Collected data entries
_____

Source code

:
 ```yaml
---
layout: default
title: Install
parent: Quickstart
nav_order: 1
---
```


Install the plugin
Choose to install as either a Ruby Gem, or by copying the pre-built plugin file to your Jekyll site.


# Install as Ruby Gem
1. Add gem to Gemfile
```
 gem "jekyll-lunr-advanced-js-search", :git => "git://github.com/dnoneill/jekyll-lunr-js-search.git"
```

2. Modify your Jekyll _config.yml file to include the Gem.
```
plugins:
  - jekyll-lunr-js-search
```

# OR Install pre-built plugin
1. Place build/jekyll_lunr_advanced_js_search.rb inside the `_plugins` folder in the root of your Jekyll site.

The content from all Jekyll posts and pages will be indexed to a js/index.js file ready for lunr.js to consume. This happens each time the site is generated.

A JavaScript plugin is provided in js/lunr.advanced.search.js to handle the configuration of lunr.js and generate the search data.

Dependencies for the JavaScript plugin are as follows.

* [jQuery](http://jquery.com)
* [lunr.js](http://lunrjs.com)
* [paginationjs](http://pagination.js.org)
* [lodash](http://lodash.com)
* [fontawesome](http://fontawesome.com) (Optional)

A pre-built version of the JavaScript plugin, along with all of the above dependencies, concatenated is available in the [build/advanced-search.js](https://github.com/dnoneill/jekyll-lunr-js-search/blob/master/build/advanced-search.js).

_____

_TASK PROMPT_
Only the lines above from the one with "2. Modify your" up to and including the one with "Dependencies for the" should be repeated, exactly as written.

_TASK SOLUTION_
2. Modify your Jekyll _config.yml file to include the Gem.
```
plugins:
  - jekyll-lunr-js-search
```

# OR Install pre-built plugin
1. Place build/jekyll_lunr_advanced_js_search.rb inside the `_plugins` folder in the root of your Jekyll site.

The content from all Jekyll posts and pages will be indexed to a js/index.js file ready for lunr.js to consume. This happens each time the site is generated.

A JavaScript plugin is provided in js/lunr.advanced.search.js to handle the configuration of lunr.js and generate the search data.

Dependencies for the JavaScript plugin are as follows.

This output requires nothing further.